- [DATASET EXTRACT]:

───

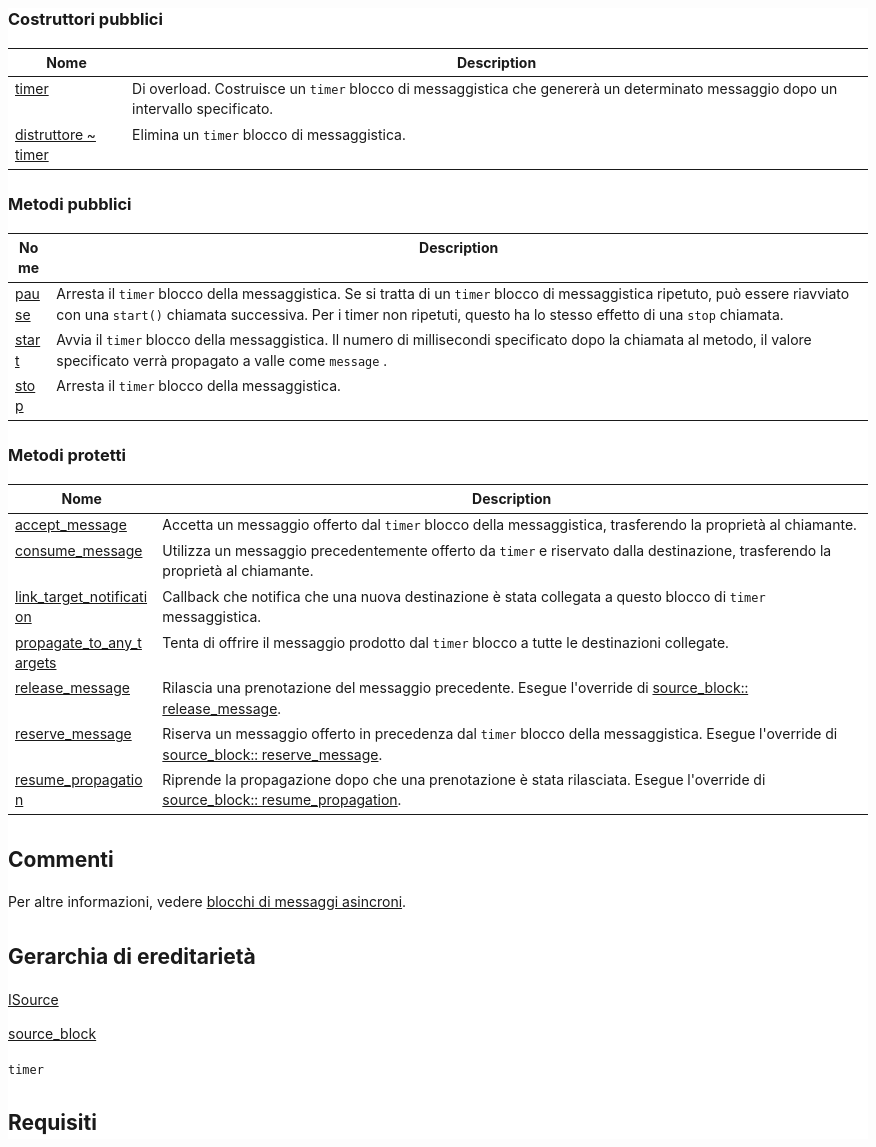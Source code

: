 ### <a name="public-constructors"></a>Costruttori pubblici

|Nome|Description|
|----------|-----------------|
|[timer](#ctor)|Di overload. Costruisce un `timer` blocco di messaggistica che genererà un determinato messaggio dopo un intervallo specificato.|
|[distruttore ~ timer](#dtor)|Elimina un `timer` blocco di messaggistica.|

### <a name="public-methods"></a>Metodi pubblici

|Nome|Description|
|----------|-----------------|
|[pause](#pause)|Arresta il `timer` blocco della messaggistica. Se si tratta di un `timer` blocco di messaggistica ripetuto, può essere riavviato con una `start()` chiamata successiva. Per i timer non ripetuti, questo ha lo stesso effetto di una `stop` chiamata.|
|[start](#start)|Avvia il `timer` blocco della messaggistica. Il numero di millisecondi specificato dopo la chiamata al metodo, il valore specificato verrà propagato a valle come `message` .|
|[stop](#stop)|Arresta il `timer` blocco della messaggistica.|

### <a name="protected-methods"></a>Metodi protetti

|Nome|Description|
|----------|-----------------|
|[accept_message](#accept_message)|Accetta un messaggio offerto dal `timer` blocco della messaggistica, trasferendo la proprietà al chiamante.|
|[consume_message](#consume_message)|Utilizza un messaggio precedentemente offerto da `timer` e riservato dalla destinazione, trasferendo la proprietà al chiamante.|
|[link_target_notification](#link_target_notification)|Callback che notifica che una nuova destinazione è stata collegata a questo blocco di `timer` messaggistica.|
|[propagate_to_any_targets](#propagate_to_any_targets)|Tenta di offrire il messaggio prodotto dal `timer` blocco a tutte le destinazioni collegate.|
|[release_message](#release_message)|Rilascia una prenotazione del messaggio precedente. Esegue l'override di [source_block:: release_message](source-block-class.md#release_message).|
|[reserve_message](#reserve_message)|Riserva un messaggio offerto in precedenza dal `timer` blocco della messaggistica. Esegue l'override di [source_block:: reserve_message](source-block-class.md#reserve_message).|
|[resume_propagation](#resume_propagation)|Riprende la propagazione dopo che una prenotazione è stata rilasciata. Esegue l'override di [source_block:: resume_propagation](source-block-class.md#resume_propagation).|

## <a name="remarks"></a>Commenti

Per altre informazioni, vedere [blocchi di messaggi asincroni](../../../parallel/concrt/asynchronous-message-blocks.md).

## <a name="inheritance-hierarchy"></a>Gerarchia di ereditarietà

[ISource](isource-class.md)

[source_block](source-block-class.md)

`timer`

## <a name="requirements"></a>Requisiti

───

- [WHAT YOU NEED TO DO]:
Copy every line of the listing where the word "start" appears.

- [OUTPUT]:
|[pause](#pause)|Arresta il `timer` blocco della messaggistica. Se si tratta di un `timer` blocco di messaggistica ripetuto, può essere riavviato con una `start()` chiamata successiva. Per i timer non ripetuti, questo ha lo stesso effetto di una `stop` chiamata.|
|[start](#start)|Avvia il `timer` blocco della messaggistica. Il numero di millisecondi specificato dopo la chiamata al metodo, il valore specificato verrà propagato a valle come `message` .|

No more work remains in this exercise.